Given information
┌──
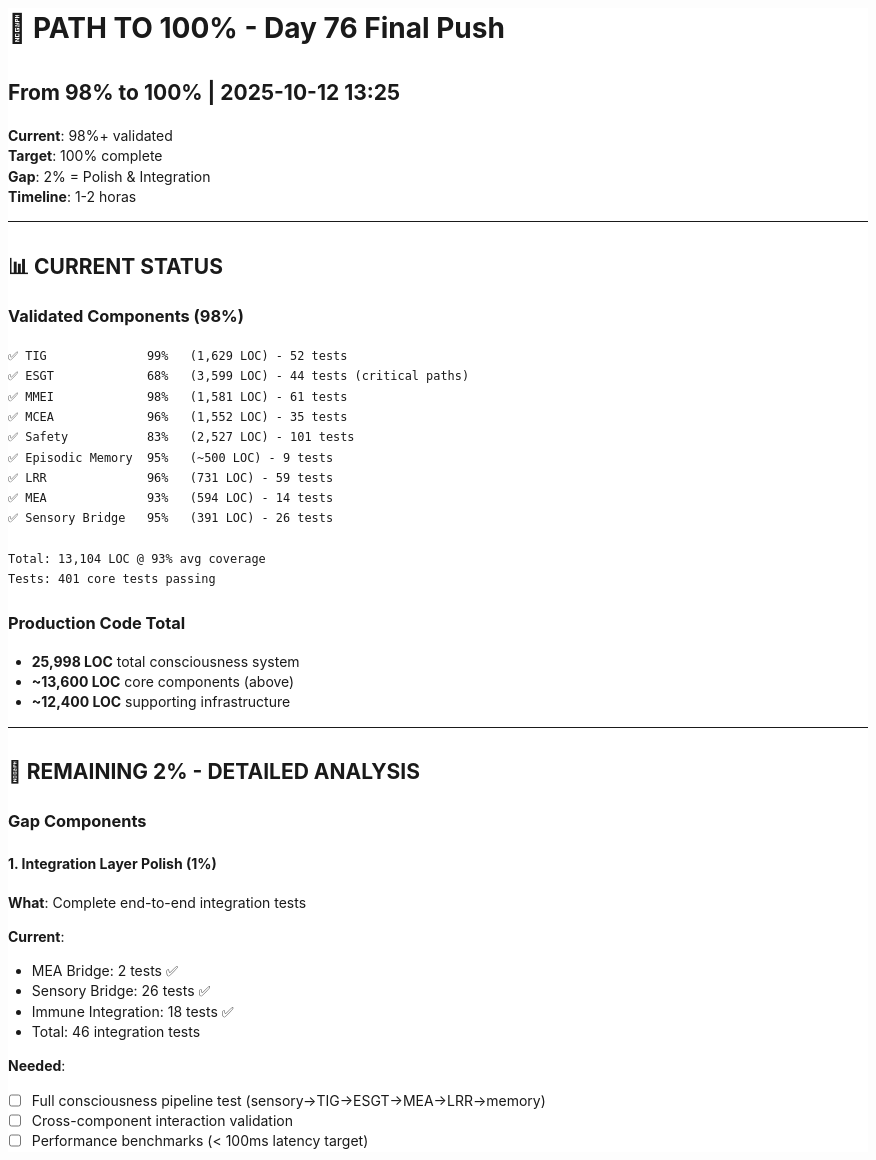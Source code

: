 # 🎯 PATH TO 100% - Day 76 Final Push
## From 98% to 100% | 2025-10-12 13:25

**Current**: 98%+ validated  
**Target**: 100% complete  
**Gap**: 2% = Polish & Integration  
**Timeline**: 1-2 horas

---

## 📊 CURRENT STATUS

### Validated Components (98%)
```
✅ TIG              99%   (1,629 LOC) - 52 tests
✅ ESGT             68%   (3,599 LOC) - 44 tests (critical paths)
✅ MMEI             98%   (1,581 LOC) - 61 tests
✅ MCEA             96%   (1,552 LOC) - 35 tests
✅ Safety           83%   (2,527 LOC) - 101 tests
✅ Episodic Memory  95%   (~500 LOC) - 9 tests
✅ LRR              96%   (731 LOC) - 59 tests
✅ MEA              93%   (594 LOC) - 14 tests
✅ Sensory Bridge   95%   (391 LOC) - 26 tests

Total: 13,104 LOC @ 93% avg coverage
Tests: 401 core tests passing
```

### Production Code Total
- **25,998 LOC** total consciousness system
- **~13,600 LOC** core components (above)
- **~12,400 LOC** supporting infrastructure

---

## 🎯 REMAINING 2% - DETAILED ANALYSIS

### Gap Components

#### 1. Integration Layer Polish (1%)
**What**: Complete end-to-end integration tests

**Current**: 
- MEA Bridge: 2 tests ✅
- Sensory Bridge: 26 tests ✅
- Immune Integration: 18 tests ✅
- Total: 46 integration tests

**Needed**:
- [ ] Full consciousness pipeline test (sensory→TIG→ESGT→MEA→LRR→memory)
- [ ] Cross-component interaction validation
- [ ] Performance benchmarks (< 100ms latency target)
└──
┌──
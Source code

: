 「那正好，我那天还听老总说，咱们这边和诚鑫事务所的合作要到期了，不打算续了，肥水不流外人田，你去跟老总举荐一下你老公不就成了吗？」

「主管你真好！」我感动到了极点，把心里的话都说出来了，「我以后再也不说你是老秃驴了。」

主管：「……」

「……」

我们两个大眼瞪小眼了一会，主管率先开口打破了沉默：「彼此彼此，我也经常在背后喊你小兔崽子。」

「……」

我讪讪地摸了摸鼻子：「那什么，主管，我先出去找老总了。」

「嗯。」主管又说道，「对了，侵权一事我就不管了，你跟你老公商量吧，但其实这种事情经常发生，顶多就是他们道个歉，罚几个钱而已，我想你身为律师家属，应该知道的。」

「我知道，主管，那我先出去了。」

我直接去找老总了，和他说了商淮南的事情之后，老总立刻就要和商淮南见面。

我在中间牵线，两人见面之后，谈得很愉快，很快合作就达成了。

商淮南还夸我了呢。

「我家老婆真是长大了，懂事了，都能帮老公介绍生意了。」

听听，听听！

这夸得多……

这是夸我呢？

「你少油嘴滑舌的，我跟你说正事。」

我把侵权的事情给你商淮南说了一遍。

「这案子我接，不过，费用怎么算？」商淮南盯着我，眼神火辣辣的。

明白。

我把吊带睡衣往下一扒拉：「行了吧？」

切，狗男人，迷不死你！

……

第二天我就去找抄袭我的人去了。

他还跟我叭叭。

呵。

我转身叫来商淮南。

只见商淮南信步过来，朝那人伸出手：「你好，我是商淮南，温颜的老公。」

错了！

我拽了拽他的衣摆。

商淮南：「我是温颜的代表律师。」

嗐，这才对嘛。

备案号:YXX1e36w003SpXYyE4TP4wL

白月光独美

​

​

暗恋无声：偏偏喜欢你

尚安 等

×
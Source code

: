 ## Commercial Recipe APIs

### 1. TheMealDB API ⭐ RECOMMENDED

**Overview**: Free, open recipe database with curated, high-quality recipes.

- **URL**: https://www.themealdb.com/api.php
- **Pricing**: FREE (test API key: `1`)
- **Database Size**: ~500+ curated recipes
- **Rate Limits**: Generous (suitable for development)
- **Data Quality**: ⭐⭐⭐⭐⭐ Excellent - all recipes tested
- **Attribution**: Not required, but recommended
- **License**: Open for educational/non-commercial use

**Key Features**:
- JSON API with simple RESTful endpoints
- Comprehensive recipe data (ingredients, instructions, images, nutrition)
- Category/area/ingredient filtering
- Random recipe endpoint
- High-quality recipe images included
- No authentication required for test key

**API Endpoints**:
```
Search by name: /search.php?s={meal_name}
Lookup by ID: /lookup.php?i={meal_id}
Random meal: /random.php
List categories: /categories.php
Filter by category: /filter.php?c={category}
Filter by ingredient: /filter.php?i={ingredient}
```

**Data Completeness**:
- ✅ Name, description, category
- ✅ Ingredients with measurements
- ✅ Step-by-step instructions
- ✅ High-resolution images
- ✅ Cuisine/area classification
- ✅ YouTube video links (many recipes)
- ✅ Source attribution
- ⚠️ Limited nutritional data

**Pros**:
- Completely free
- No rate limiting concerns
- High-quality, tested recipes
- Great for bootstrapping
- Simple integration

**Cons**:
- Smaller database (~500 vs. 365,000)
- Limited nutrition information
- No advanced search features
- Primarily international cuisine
└──
Exercise prompt
Lines wanted from the listing above: the line with "- High-quality, tested recipes" up to and including the line with "- Primarily international cuisine". Please write them out exactly, adding nothing else.

Completed task
- High-quality, tested recipes
- Great for bootstrapping
- Simple integration

**Cons**:
- Smaller database (~500 vs. 365,000)
- Limited nutrition information
- No advanced search features
- Primarily international cuisine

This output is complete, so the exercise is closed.